"""
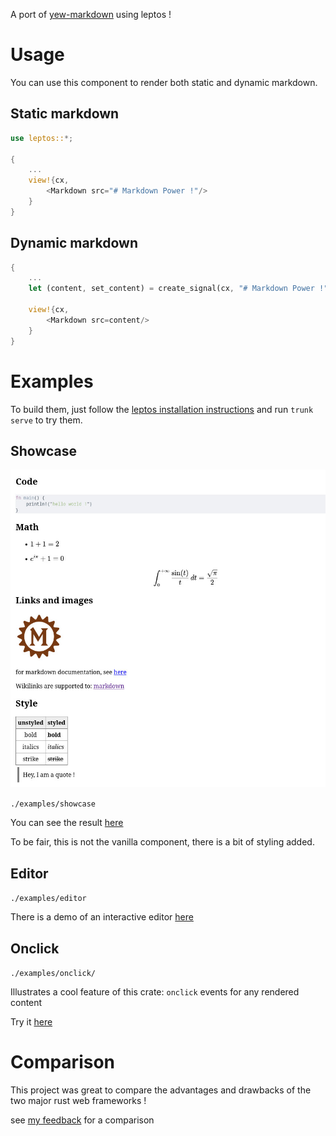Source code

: A port of [yew-markdown](https://github.com/rambip/yew-markdown/) using leptos !

# Usage
You can use this component to render both static and dynamic markdown.
## Static markdown

```rust
use leptos::*;

{
    ...
    view!{cx,
        <Markdown src="# Markdown Power !"/>
    }
}
```

## Dynamic markdown
```rust
{
    ...
    let (content, set_content) = create_signal(cx, "# Markdown Power !".to_string());

    view!{cx,
        <Markdown src=content/>
    }
}
```

# Examples
To build them, just follow the [leptos installation instructions](https://leptos-rs.github.io/leptos/02_getting_started.html) and run `trunk serve` to try them.

## Showcase
![](./showcase.jpg)

`./examples/showcase`

You can see the result [here](https://rambip.github.io/leptos-markdown/showcase)

To be fair, this is not the vanilla component, there is a bit of styling added.

## Editor
`./examples/editor`

There is a demo of an interactive editor [here](https://rambip.github.io/leptos-markdown/editor)

## Onclick
`./examples/onclick/`

Illustrates a cool feature of this crate: `onclick` events for any rendered content

Try it [here](https://rambip.github.io/leptos-markdown/onclick)


# Comparison
This project was great to compare the advantages and drawbacks of the two major rust web frameworks !

see [my feedback](./feedback/README.md) for a comparison

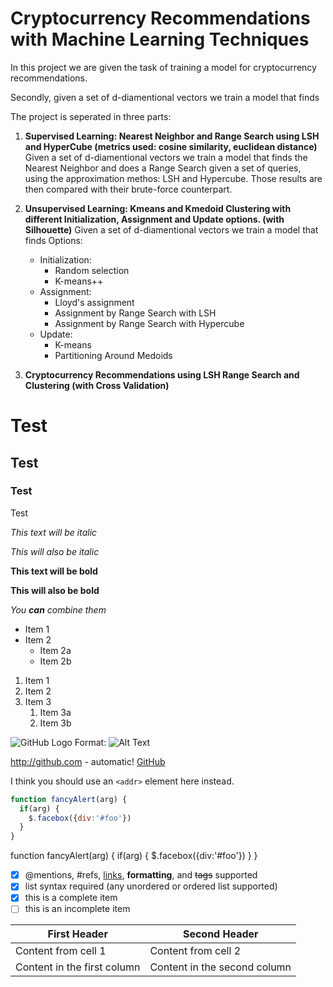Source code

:# Cryptocurrency Recommendations with Machine Learning Techniques
In this project we are given the task of training a model for cryptocurrency recommendations. 

Secondly, given a set of d-diamentional vectors we train a model that finds



The project is seperated in three parts:

1. **Supervised Learning: Nearest Neighbor and Range Search using LSH and HyperCube (metrics used: cosine similarity, euclidean distance)**
  Given a set of d-diamentional vectors we train a model that finds the Nearest Neighbor and does a Range Search given a set of queries, using the approximation methos: LSH and Hypercube. Those results are then compared with their brute-force counterpart.

1. **Unsupervised Learning: Kmeans and Kmedoid Clustering with different Initialization, Assignment and Update options. (with Silhouette)**
  Given a set of d-diamentional vectors we train a model that finds
  Options:
   * Initialization:
      - Random selection
      - K-means++
   * Assignment:
      - Lloyd's assignment
      - Assignment by Range Search with LSH
      - Assignment by Range Search with Hypercube
   * Update:
      - K-means
      - Partitioning Around Medoids
       

1. **Cryptocurrency Recommendations using LSH Range Search and Clustering (with Cross Validation)**


# Test

## Test

### Test

Test

*This text will be italic*

_This will also be italic_

**This text will be bold**

__This will also be bold__

_You **can** combine them_

* Item 1
* Item 2
  * Item 2a
  * Item 2b

1. Item 1
1. Item 2
1. Item 3
   1. Item 3a
   1. Item 3b

![GitHub Logo](/images/logo.png)
Format: ![Alt Text](url)

http://github.com - automatic!
[GitHub](http://github.com)

I think you should use an
`<addr>` element here instead.

```javascript
function fancyAlert(arg) {
  if(arg) {
    $.facebox({div:'#foo'})
  }
}
```

function fancyAlert(arg) {
    if(arg) {
    $.facebox({div:'#foo'})
    }
}

- [x] @mentions, #refs, [links](), **formatting**, and <del>tags</del> supported
- [x] list syntax required (any unordered or ordered list supported)
- [x] this is a complete item
- [ ] this is an incomplete item

First Header | Second Header
------------ | -------------
Content from cell 1 | Content from cell 2
Content in the first column | Content in the second column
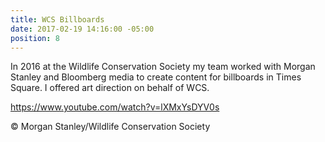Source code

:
 ```yaml
---
title: WCS Billboards
date: 2017-02-19 14:16:00 -05:00
position: 8
---
```


In 2016 at the Wildlife Conservation Society my team worked with Morgan Stanley and Bloomberg media to create content for billboards in Times Square. I offered art direction on behalf of WCS.

https://www.youtube.com/watch?v=lXMxYsDYV0s

© Morgan Stanley/Wildlife Conservation Society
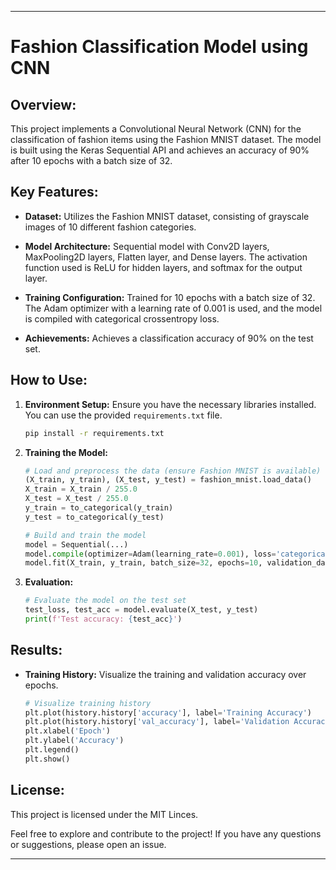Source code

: 
---

# Fashion Classification Model using CNN

## Overview:

This project implements a Convolutional Neural Network (CNN) for the classification of fashion items using the Fashion MNIST dataset. The model is built using the Keras Sequential API and achieves an accuracy of 90% after 10 epochs with a batch size of 32.

## Key Features:

- **Dataset:** Utilizes the Fashion MNIST dataset, consisting of grayscale images of 10 different fashion categories.
  
- **Model Architecture:** Sequential model with Conv2D layers, MaxPooling2D layers, Flatten layer, and Dense layers. The activation function used is ReLU for hidden layers, and softmax for the output layer.

- **Training Configuration:** Trained for 10 epochs with a batch size of 32. The Adam optimizer with a learning rate of 0.001 is used, and the model is compiled with categorical crossentropy loss.

- **Achievements:** Achieves a classification accuracy of 90% on the test set.

## How to Use:

1. **Environment Setup:** Ensure you have the necessary libraries installed. You can use the provided `requirements.txt` file.
  
   ```bash
   pip install -r requirements.txt
   ```

2. **Training the Model:**

   ```python
   # Load and preprocess the data (ensure Fashion MNIST is available)
   (X_train, y_train), (X_test, y_test) = fashion_mnist.load_data()
   X_train = X_train / 255.0
   X_test = X_test / 255.0
   y_train = to_categorical(y_train)
   y_test = to_categorical(y_test)

   # Build and train the model
   model = Sequential(...)
   model.compile(optimizer=Adam(learning_rate=0.001), loss='categorical_crossentropy', metrics=['accuracy'])
   model.fit(X_train, y_train, batch_size=32, epochs=10, validation_data=(X_test, y_test))
   ```

3. **Evaluation:**

   ```python
   # Evaluate the model on the test set
   test_loss, test_acc = model.evaluate(X_test, y_test)
   print(f'Test accuracy: {test_acc}')
   ```

## Results:

- **Training History:** Visualize the training and validation accuracy over epochs.

   ```python
   # Visualize training history
   plt.plot(history.history['accuracy'], label='Training Accuracy')
   plt.plot(history.history['val_accuracy'], label='Validation Accuracy')
   plt.xlabel('Epoch')
   plt.ylabel('Accuracy')
   plt.legend()
   plt.show()
   ```

## License:

This project is licensed under the MIT Linces.

Feel free to explore and contribute to the project! If you have any questions or suggestions, please open an issue.

---

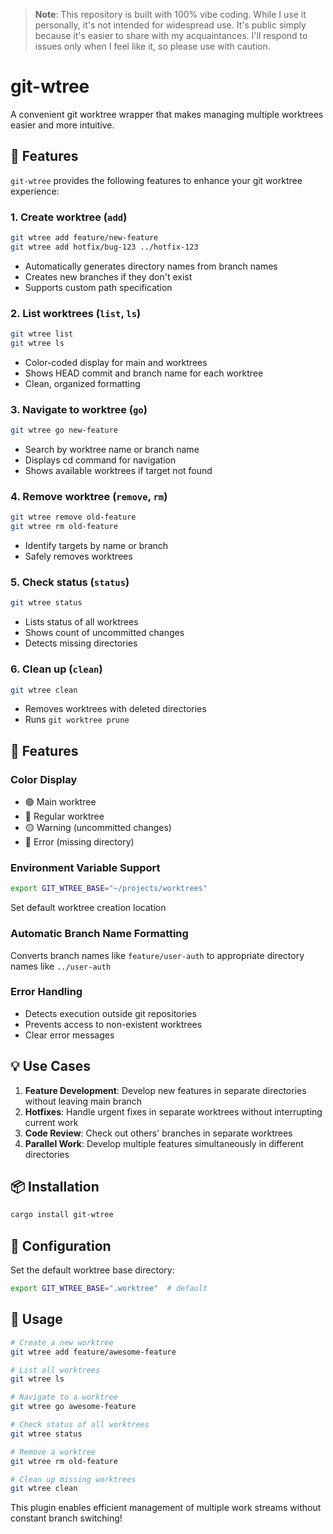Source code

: > **Note**: This repository is built with 100% vibe coding. While I use it personally, it's not intended for widespread use. It's public simply because it's easier to share with my acquaintances. I'll respond to issues only when I feel like it, so please use with caution.

# git-wtree

A convenient git worktree wrapper that makes managing multiple worktrees easier and more intuitive.

## 🚀 Features

`git-wtree` provides the following features to enhance your git worktree experience:

### 1. **Create worktree (`add`)**
```bash
git wtree add feature/new-feature
git wtree add hotfix/bug-123 ../hotfix-123
```
- Automatically generates directory names from branch names
- Creates new branches if they don't exist
- Supports custom path specification

### 2. **List worktrees (`list`, `ls`)**
```bash
git wtree list
git wtree ls
```
- Color-coded display for main and worktrees
- Shows HEAD commit and branch name for each worktree
- Clean, organized formatting

### 3. **Navigate to worktree (`go`)**
```bash
git wtree go new-feature
```
- Search by worktree name or branch name
- Displays cd command for navigation
- Shows available worktrees if target not found

### 4. **Remove worktree (`remove`, `rm`)**
```bash
git wtree remove old-feature
git wtree rm old-feature
```
- Identify targets by name or branch
- Safely removes worktrees

### 5. **Check status (`status`)**
```bash
git wtree status
```
- Lists status of all worktrees
- Shows count of uncommitted changes
- Detects missing directories

### 6. **Clean up (`clean`)**
```bash
git wtree clean
```
- Removes worktrees with deleted directories
- Runs `git worktree prune`

## 🎨 Features

### Color Display
- 🟢 Main worktree
- 🔵 Regular worktree
- 🟡 Warning (uncommitted changes)
- 🔴 Error (missing directory)

### Environment Variable Support
```bash
export GIT_WTREE_BASE="~/projects/worktrees"
```
Set default worktree creation location

### Automatic Branch Name Formatting
Converts branch names like `feature/user-auth` to appropriate directory names like `../user-auth`

### Error Handling
- Detects execution outside git repositories
- Prevents access to non-existent worktrees
- Clear error messages

## 💡 Use Cases

1. **Feature Development**: Develop new features in separate directories without leaving main branch
2. **Hotfixes**: Handle urgent fixes in separate worktrees without interrupting current work
3. **Code Review**: Check out others' branches in separate worktrees
4. **Parallel Work**: Develop multiple features simultaneously in different directories

## 📦 Installation

```bash
cargo install git-wtree
```

## 🔧 Configuration

Set the default worktree base directory:
```bash
export GIT_WTREE_BASE=".worktree"  # default
```

## 📝 Usage

```bash
# Create a new worktree
git wtree add feature/awesome-feature

# List all worktrees
git wtree ls

# Navigate to a worktree
git wtree go awesome-feature

# Check status of all worktrees
git wtree status

# Remove a worktree
git wtree rm old-feature

# Clean up missing worktrees
git wtree clean
```

This plugin enables efficient management of multiple work streams without constant branch switching!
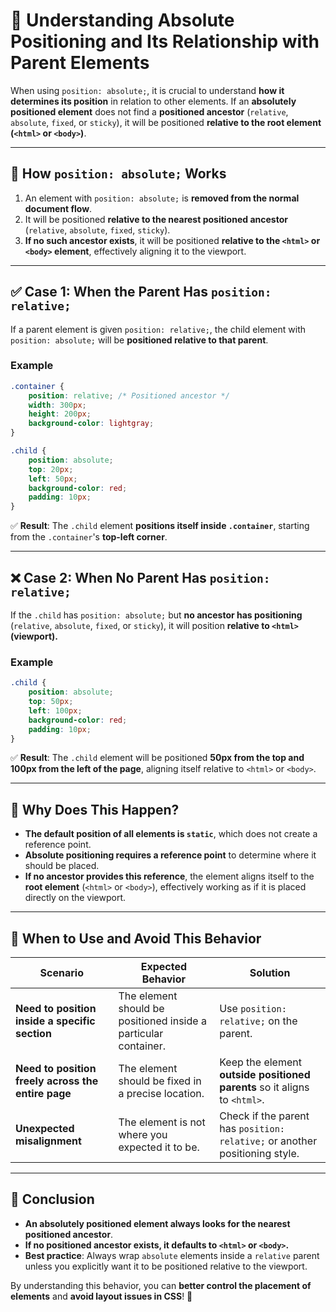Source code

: # **📌 Understanding Absolute Positioning and Its Relationship with Parent Elements**  

When using `position: absolute;`, it is crucial to understand **how it determines its position** in relation to other elements. If an **absolutely positioned element** does not find a **positioned ancestor** (`relative`, `absolute`, `fixed`, or `sticky`), it will be positioned **relative to the root element (`<html>` or `<body>`)**.

---

## **📌 How `position: absolute;` Works**
1. An element with `position: absolute;` is **removed from the normal document flow**.
2. It will be positioned **relative to the nearest positioned ancestor** (`relative`, `absolute`, `fixed`, `sticky`).
3. **If no such ancestor exists**, it will be positioned **relative to the `<html>` or `<body>` element**, effectively aligning it to the viewport.

---

## **✅ Case 1: When the Parent Has `position: relative;`**
If a parent element is given `position: relative;`, the child element with `position: absolute;` will be **positioned relative to that parent**.

### **Example**
```css
.container {
    position: relative; /* Positioned ancestor */
    width: 300px;
    height: 200px;
    background-color: lightgray;
}

.child {
    position: absolute;
    top: 20px;
    left: 50px;
    background-color: red;
    padding: 10px;
}
```
✅ **Result**: The `.child` element **positions itself inside `.container`**, starting from the `.container`'s **top-left corner**.

---

## **❌ Case 2: When No Parent Has `position: relative;`**
If the `.child` has `position: absolute;` but **no ancestor has positioning** (`relative`, `absolute`, `fixed`, or `sticky`), it will position **relative to `<html>` (viewport).**

### **Example**
```css
.child {
    position: absolute;
    top: 50px;
    left: 100px;
    background-color: red;
    padding: 10px;
}
```
✅ **Result**: The `.child` element will be positioned **50px from the top and 100px from the left of the page**, aligning itself relative to `<html>` or `<body>`.

---

## **📌 Why Does This Happen?**
- **The default position of all elements is `static`**, which does not create a reference point.
- **Absolute positioning requires a reference point** to determine where it should be placed.
- **If no ancestor provides this reference**, the element aligns itself to the **root element** (`<html>` or `<body>`), effectively working as if it is placed directly on the viewport.

---

## **📌 When to Use and Avoid This Behavior**
| **Scenario** | **Expected Behavior** | **Solution** |
|-------------|----------------------|-------------|
| **Need to position inside a specific section** | The element should be positioned inside a particular container. | Use `position: relative;` on the parent. |
| **Need to position freely across the entire page** | The element should be fixed in a precise location. | Keep the element **outside positioned parents** so it aligns to `<html>`. |
| **Unexpected misalignment** | The element is not where you expected it to be. | Check if the parent has `position: relative;` or another positioning style. |

---

## **📌 Conclusion**
- **An absolutely positioned element always looks for the nearest positioned ancestor**.
- **If no positioned ancestor exists, it defaults to `<html>` or `<body>`.**
- **Best practice**: Always wrap `absolute` elements inside a `relative` parent unless you explicitly want it to be positioned relative to the viewport.

By understanding this behavior, you can **better control the placement of elements** and **avoid layout issues in CSS**! 🚀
"""
◆ Task instructions
Show me all lines in the records that contain "issues".

◆ Task result
: > **Note**: This repository is built with 100% vibe coding. While I use it personally, it's not intended for widespread use. It's public simply because it's easier to share with my acquaintances. I'll respond to issues only when I feel like it, so please use with caution.
By understanding this behavior, you can **better control the placement of elements** and **avoid layout issues in CSS**! 🚀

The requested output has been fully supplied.